Task
Produce an exact copy of all the data below, dropping every image.

┌────────

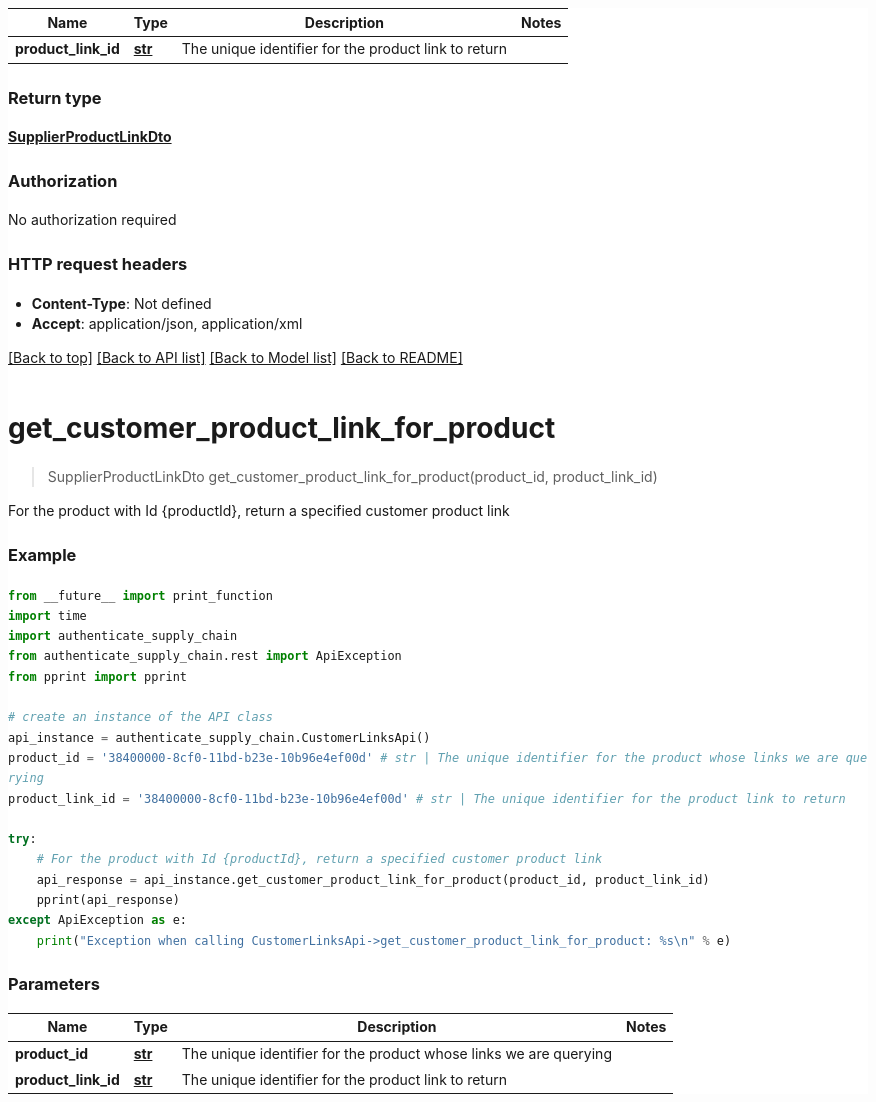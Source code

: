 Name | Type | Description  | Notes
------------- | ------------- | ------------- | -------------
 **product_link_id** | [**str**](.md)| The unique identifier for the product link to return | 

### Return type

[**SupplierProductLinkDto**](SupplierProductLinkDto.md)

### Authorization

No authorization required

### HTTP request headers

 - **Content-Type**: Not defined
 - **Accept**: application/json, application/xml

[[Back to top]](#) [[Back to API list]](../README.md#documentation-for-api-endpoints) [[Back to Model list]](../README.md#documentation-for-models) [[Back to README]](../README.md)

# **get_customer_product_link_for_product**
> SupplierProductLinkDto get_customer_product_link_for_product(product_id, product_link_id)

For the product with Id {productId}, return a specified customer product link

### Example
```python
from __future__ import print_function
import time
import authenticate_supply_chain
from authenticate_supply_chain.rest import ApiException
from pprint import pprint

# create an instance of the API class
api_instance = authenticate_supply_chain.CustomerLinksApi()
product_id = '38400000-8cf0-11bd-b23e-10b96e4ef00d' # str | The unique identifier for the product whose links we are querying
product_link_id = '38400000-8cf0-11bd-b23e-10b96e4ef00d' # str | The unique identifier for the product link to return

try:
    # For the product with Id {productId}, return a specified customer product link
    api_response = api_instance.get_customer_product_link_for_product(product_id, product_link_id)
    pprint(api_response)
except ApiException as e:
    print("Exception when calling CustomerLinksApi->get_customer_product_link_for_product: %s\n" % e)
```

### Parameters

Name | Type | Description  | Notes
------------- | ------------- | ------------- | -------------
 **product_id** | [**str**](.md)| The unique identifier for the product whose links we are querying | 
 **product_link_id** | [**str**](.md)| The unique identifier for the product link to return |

└────────

Answer box
Source code

: Name | Type | Description  | Notes
------------- | ------------- | ------------- | -------------
 **product_link_id** | [**str**](.md)| The unique identifier for the product link to return | 

### Return type

[**SupplierProductLinkDto**](SupplierProductLinkDto.md)

### Authorization

No authorization required

### HTTP request headers

 - **Content-Type**: Not defined
 - **Accept**: application/json, application/xml

[[Back to top]](#) [[Back to API list]](../README.md#documentation-for-api-endpoints) [[Back to Model list]](../README.md#documentation-for-models) [[Back to README]](../README.md)

# **get_customer_product_link_for_product**
> SupplierProductLinkDto get_customer_product_link_for_product(product_id, product_link_id)

For the product with Id {productId}, return a specified customer product link

### Example
```python
from __future__ import print_function
import time
import authenticate_supply_chain
from authenticate_supply_chain.rest import ApiException
from pprint import pprint

# create an instance of the API class
api_instance = authenticate_supply_chain.CustomerLinksApi()
product_id = '38400000-8cf0-11bd-b23e-10b96e4ef00d' # str | The unique identifier for the product whose links we are querying
product_link_id = '38400000-8cf0-11bd-b23e-10b96e4ef00d' # str | The unique identifier for the product link to return

try:
    # For the product with Id {productId}, return a specified customer product link
    api_response = api_instance.get_customer_product_link_for_product(product_id, product_link_id)
    pprint(api_response)
except ApiException as e:
    print("Exception when calling CustomerLinksApi->get_customer_product_link_for_product: %s\n" % e)
```

### Parameters

Name | Type | Description  | Notes
------------- | ------------- | ------------- | -------------
 **product_id** | [**str**](.md)| The unique identifier for the product whose links we are querying | 
 **product_link_id** | [**str**](.md)| The unique identifier for the product link to return |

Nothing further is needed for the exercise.